Source texts of formatted documents
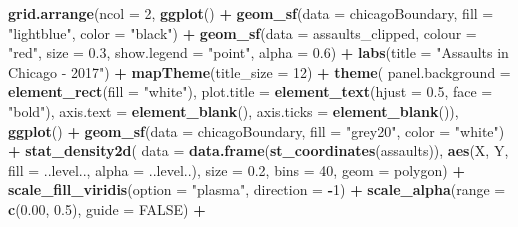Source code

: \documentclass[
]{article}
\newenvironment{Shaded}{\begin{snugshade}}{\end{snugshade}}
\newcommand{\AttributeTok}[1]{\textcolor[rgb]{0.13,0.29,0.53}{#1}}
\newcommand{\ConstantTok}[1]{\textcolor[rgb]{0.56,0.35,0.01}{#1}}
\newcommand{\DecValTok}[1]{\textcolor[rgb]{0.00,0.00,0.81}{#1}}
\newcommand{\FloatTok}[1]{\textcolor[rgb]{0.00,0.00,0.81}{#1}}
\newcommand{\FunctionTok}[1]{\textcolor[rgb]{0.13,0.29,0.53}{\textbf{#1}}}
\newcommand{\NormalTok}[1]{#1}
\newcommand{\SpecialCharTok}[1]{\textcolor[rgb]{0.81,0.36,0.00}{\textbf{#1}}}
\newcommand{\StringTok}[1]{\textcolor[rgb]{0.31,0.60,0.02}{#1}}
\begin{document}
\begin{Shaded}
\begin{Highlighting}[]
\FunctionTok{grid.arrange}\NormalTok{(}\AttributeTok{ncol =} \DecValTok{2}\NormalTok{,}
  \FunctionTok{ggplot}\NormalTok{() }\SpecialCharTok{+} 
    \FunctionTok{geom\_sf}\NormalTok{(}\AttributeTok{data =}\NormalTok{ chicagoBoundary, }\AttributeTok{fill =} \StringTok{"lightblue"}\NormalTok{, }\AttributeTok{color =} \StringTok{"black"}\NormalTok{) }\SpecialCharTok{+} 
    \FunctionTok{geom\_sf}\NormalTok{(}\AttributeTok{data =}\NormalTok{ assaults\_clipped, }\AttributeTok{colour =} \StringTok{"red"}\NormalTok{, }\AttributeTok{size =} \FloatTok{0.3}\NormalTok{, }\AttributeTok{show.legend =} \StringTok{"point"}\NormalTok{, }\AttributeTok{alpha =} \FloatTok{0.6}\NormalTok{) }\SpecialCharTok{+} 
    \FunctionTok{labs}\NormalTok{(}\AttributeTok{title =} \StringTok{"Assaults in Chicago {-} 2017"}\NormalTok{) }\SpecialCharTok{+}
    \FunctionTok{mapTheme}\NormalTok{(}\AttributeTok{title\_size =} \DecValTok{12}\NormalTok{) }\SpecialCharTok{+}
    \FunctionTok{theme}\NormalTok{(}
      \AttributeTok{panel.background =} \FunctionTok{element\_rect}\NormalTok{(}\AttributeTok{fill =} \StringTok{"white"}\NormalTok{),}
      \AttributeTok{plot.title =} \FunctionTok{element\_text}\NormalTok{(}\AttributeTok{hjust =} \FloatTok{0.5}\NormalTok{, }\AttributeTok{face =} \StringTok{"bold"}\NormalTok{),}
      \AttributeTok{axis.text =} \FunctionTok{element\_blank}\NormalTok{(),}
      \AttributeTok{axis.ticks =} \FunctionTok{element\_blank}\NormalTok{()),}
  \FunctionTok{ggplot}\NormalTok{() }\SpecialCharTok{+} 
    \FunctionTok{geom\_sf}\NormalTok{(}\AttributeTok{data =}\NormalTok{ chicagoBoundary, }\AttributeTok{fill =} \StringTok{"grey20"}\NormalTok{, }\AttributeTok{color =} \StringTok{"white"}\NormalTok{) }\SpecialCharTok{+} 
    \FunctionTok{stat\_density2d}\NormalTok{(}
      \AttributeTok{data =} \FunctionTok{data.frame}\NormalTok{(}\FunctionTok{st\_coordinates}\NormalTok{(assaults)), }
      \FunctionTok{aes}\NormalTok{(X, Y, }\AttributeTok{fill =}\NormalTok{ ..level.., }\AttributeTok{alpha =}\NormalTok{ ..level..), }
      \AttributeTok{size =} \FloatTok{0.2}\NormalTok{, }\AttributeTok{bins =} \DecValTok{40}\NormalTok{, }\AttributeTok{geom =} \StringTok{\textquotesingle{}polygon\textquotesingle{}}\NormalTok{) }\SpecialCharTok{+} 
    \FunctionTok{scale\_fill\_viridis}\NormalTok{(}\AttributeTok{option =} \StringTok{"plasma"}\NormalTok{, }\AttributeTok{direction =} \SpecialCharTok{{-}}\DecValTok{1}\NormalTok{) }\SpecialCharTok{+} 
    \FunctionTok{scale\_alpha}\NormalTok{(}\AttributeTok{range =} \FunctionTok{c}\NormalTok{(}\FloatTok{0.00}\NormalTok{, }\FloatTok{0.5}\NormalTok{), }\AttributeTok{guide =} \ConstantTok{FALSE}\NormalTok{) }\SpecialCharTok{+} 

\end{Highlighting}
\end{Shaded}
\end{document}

...

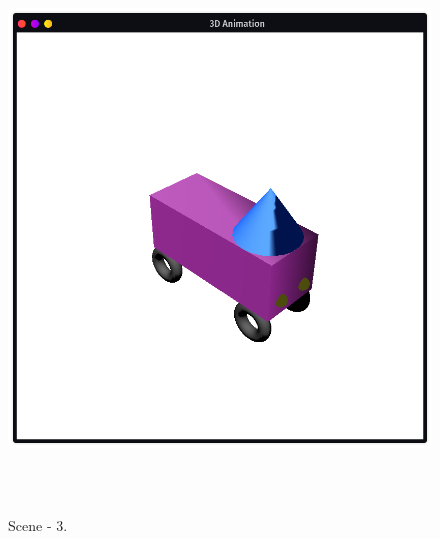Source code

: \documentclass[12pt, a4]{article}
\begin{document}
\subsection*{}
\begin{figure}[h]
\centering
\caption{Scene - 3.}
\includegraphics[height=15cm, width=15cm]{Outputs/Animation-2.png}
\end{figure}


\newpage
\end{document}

Instructions for the task:
Find the word "documentclass" in the entries, and copy every line it shows up in.

Result:
: \documentclass[
: \documentclass[12pt, a4]{article}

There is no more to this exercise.